(TASK): Lift out each line of the data that holds "playerSelection".

[Records from a data collection]
★ ★ ★ ★

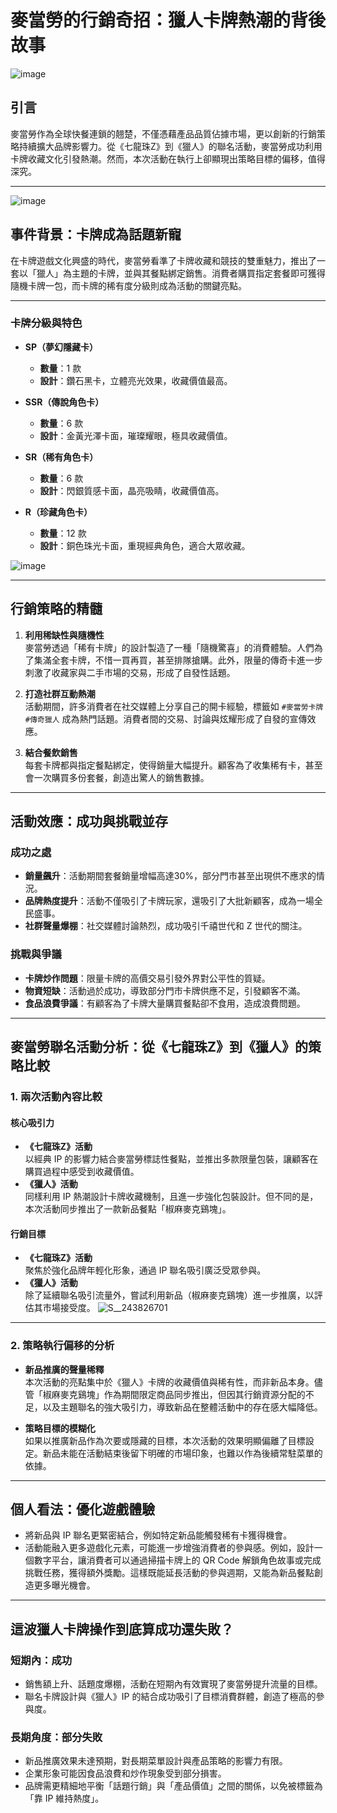 # 麥當勞的行銷奇招：獵人卡牌熱潮的背後故事

![image](https://github.com/user-attachments/assets/4eba36ec-2f34-44bd-a1f1-5dfd0eaf9b3d)

## 引言
麥當勞作為全球快餐連鎖的翹楚，不僅憑藉產品品質佔據市場，更以創新的行銷策略持續擴大品牌影響力。從《七龍珠Z》到《獵人》的聯名活動，麥當勞成功利用卡牌收藏文化引發熱潮。然而，本次活動在執行上卻顯現出策略目標的偏移，值得深究。

---
![image](https://github.com/user-attachments/assets/068a02ad-4141-4161-9f76-223dcf9775dd)

## 事件背景：卡牌成為話題新寵
在卡牌遊戲文化興盛的時代，麥當勞看準了卡牌收藏和競技的雙重魅力，推出了一套以「獵人」為主題的卡牌，並與其餐點綁定銷售。消費者購買指定套餐即可獲得隨機卡牌一包，而卡牌的稀有度分級則成為活動的關鍵亮點。

---
### 卡牌分級與特色
- **SP（夢幻隱藏卡）**  
  - **數量**：1 款  
  - **設計**：鑽石黑卡，立體亮光效果，收藏價值最高。
  
- **SSR（傳說角色卡）**  
  - **數量**：6 款  
  - **設計**：金黃光澤卡面，璀璨耀眼，極具收藏價值。
  
- **SR（稀有角色卡）**  
  - **數量**：6 款  
  - **設計**：閃銀質感卡面，晶亮吸睛，收藏價值高。
  
- **R（珍藏角色卡）**  
  - **數量**：12 款  
  - **設計**：銅色珠光卡面，重現經典角色，適合大眾收藏。
    
![image](https://github.com/user-attachments/assets/f6b79a38-8046-4386-83ca-b64e9ec696e1)

---

## 行銷策略的精髓

1. **利用稀缺性與隨機性**  
   麥當勞透過「稀有卡牌」的設計製造了一種「隨機驚喜」的消費體驗。人們為了集滿全套卡牌，不惜一買再買，甚至排隊搶購。此外，限量的傳奇卡進一步刺激了收藏家與二手市場的交易，形成了自發性話題。

2. **打造社群互動熱潮**  
   活動期間，許多消費者在社交媒體上分享自己的開卡經驗，標籤如 `#麥當勞卡牌` `#傳奇獵人` 成為熱門話題。消費者間的交易、討論與炫耀形成了自發的宣傳效應。

3. **結合餐飲銷售**  
   每套卡牌都與指定餐點綁定，使得銷量大幅提升。顧客為了收集稀有卡，甚至會一次購買多份套餐，創造出驚人的銷售數據。

---

## 活動效應：成功與挑戰並存

### 成功之處
- **銷量飆升**：活動期間套餐銷量增幅高達30%，部分門市甚至出現供不應求的情況。  
- **品牌熱度提升**：活動不僅吸引了卡牌玩家，還吸引了大批新顧客，成為一場全民盛事。  
- **社群聲量爆棚**：社交媒體討論熱烈，成功吸引千禧世代和 Z 世代的關注。

### 挑戰與爭議
- **卡牌炒作問題**：限量卡牌的高價交易引發外界對公平性的質疑。  
- **物資短缺**：活動過於成功，導致部分門市卡牌供應不足，引發顧客不滿。  
- **食品浪費爭議**：有顧客為了卡牌大量購買餐點卻不食用，造成浪費問題。

---

## 麥當勞聯名活動分析：從《七龍珠Z》到《獵人》的策略比較

### 1. 兩次活動內容比較

#### 核心吸引力
- **《七龍珠Z》活動**  
  以經典 IP 的影響力結合麥當勞標誌性餐點，並推出多款限量包裝，讓顧客在購買過程中感受到收藏價值。  
- **《獵人》活動**  
  同樣利用 IP 熱潮設計卡牌收藏機制，且進一步強化包裝設計。但不同的是，本次活動同步推出了一款新品餐點「椒麻麥克鷄塊」。

#### 行銷目標
- **《七龍珠Z》活動**  
  聚焦於強化品牌年輕化形象，通過 IP 聯名吸引廣泛受眾參與。  
- **《獵人》活動**  
  除了延續聯名吸引流量外，嘗試利用新品（椒麻麥克鷄塊）進一步推廣，以評估其市場接受度。
![S__243826701](https://github.com/user-attachments/assets/fdd0bbe1-f098-47e3-952a-d6bbfd31553b)

---


### 2. 策略執行偏移的分析

- **新品推廣的聲量稀釋**  
  本次活動的亮點集中於《獵人》卡牌的收藏價值與稀有性，而非新品本身。儘管「椒麻麥克鷄塊」作為期間限定商品同步推出，但因其行銷資源分配的不足，以及主題聯名的強大吸引力，導致新品在整體活動中的存在感大幅降低。

- **策略目標的模糊化**  
  如果以推廣新品作為次要或隱藏的目標，本次活動的效果明顯偏離了目標設定。新品未能在活動結束後留下明確的市場印象，也難以作為後續常駐菜單的依據。

---

## 個人看法：優化遊戲體驗
- 將新品與 IP 聯名更緊密結合，例如特定新品能觸發稀有卡獲得機會。  
- 活動能融入更多遊戲化元素，可能進一步增強消費者的參與感。例如，設計一個數字平台，讓消費者可以通過掃描卡牌上的 QR Code 解鎖角色故事或完成挑戰任務，獲得額外獎勵。這樣既能延長活動的參與週期，又能為新品餐點創造更多曝光機會。

---

## 這波獵人卡牌操作到底算成功還失敗？

### 短期內：成功
- 銷售額上升、話題度爆棚，活動在短期內有效實現了麥當勞提升流量的目標。  
- 聯名卡牌設計與《獵人》IP 的結合成功吸引了目標消費群體，創造了極高的參與度。

### 長期角度：部分失敗
- 新品推廣效果未達預期，對長期菜單設計與產品策略的影響力有限。  
- 企業形象可能因食品浪費和炒作現象受到部分損害。  
- 品牌需更精細地平衡「話題行銷」與「產品價值」之間的關係，以免被標籤為「靠 IP 維持熱度」。
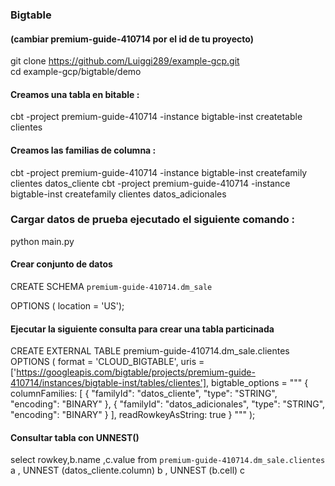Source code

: 
### Bigtable
####  (cambiar premium-guide-410714 por el id de tu proyecto)

git clone https://github.com/Luiggi289/example-gcp.git  
cd example-gcp/bigtable/demo

#### Creamos una tabla en bitable :

cbt -project premium-guide-410714 -instance bigtable-inst createtable clientes

#### Creamos las familias de columna :

cbt -project premium-guide-410714 -instance bigtable-inst createfamily clientes datos_cliente
cbt -project premium-guide-410714 -instance bigtable-inst createfamily clientes datos_adicionales

### Cargar  datos de prueba ejecutado el siguiente comando :

python main.py



#### Crear conjunto de datos 

CREATE SCHEMA `premium-guide-410714.dm_sale` 

  OPTIONS (    location = 'US'); 


#### Ejecutar la siguiente consulta para crear una tabla particinada


CREATE EXTERNAL TABLE premium-guide-410714.dm_sale.clientes
OPTIONS (
  format = 'CLOUD_BIGTABLE',
  uris = ['https://googleapis.com/bigtable/projects/premium-guide-410714/instances/bigtable-inst/tables/clientes'],
  bigtable_options =
    """
    {
      columnFamilies: [
        {
          "familyId": "datos_cliente",
          "type": "STRING",
          "encoding": "BINARY"
        },
        {
          "familyId": "datos_adicionales",
          "type": "STRING",
          "encoding": "BINARY"
        }
      ],
      readRowkeyAsString: true
    }
    """
);


#### Consultar tabla con UNNEST()

select rowkey,b.name ,c.value
 from `premium-guide-410714.dm_sale.clientes` a 
, UNNEST (datos_cliente.column) b
, UNNEST (b.cell) c
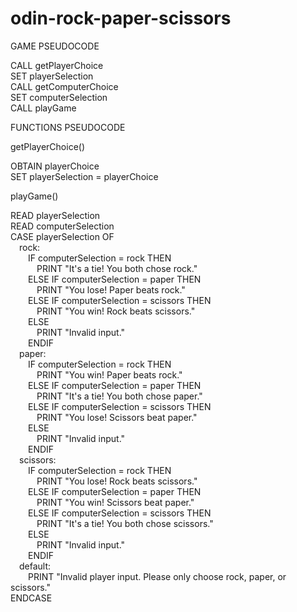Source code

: # odin-rock-paper-scissors

GAME PSEUDOCODE

CALL getPlayerChoice  
SET playerSelection  
CALL getComputerChoice  
SET computerSelection  
CALL playGame  

FUNCTIONS PSEUDOCODE

getPlayerChoice()  

OBTAIN playerChoice  
SET playerSelection = playerChoice  

playGame()

READ playerSelection  
READ computerSelection  
CASE playerSelection OF  
&emsp;rock:  
&emsp;&emsp;IF computerSelection = rock THEN  
&emsp;&emsp;&emsp;PRINT "It's a tie! You both chose rock."  
&emsp;&emsp;ELSE IF computerSelection = paper THEN  
&emsp;&emsp;&emsp;PRINT "You lose! Paper beats rock."  
&emsp;&emsp;ELSE IF computerSelection = scissors THEN  
&emsp;&emsp;&emsp;PRINT "You win! Rock beats scissors."  
&emsp;&emsp;ELSE  
&emsp;&emsp;&emsp;PRINT "Invalid input."  
&emsp;&emsp;ENDIF  
&emsp;paper:  
&emsp;&emsp;IF computerSelection = rock THEN  
&emsp;&emsp;&emsp;PRINT "You win! Paper beats rock."  
&emsp;&emsp;ELSE IF computerSelection = paper THEN  
&emsp;&emsp;&emsp;PRINT "It's a tie! You both chose paper."  
&emsp;&emsp;ELSE IF computerSelection = scissors THEN  
&emsp;&emsp;&emsp;PRINT "You lose! Scissors beat paper."  
&emsp;&emsp;ELSE  
&emsp;&emsp;&emsp;PRINT "Invalid input."  
&emsp;&emsp;ENDIF  
&emsp;scissors:  
&emsp;&emsp;IF computerSelection = rock THEN  
&emsp;&emsp;&emsp;PRINT "You lose! Rock beats scissors."  
&emsp;&emsp;ELSE IF computerSelection = paper THEN  
&emsp;&emsp;&emsp;PRINT "You win! Scissors beat paper."  
&emsp;&emsp;ELSE IF computerSelection = scissors THEN  
&emsp;&emsp;&emsp;PRINT "It's a tie! You both chose scissors."  
&emsp;&emsp;ELSE  
&emsp;&emsp;&emsp;PRINT "Invalid input."  
&emsp;&emsp;ENDIF  
&emsp;default:  
&emsp;&emsp;PRINT "Invalid player input. Please only choose rock, paper, or scissors."  
ENDCASE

★ ★ ★ ★

(EXERCISE ANSWER):
SET playerSelection  
SET playerSelection = playerChoice  
READ playerSelection  
CASE playerSelection OF  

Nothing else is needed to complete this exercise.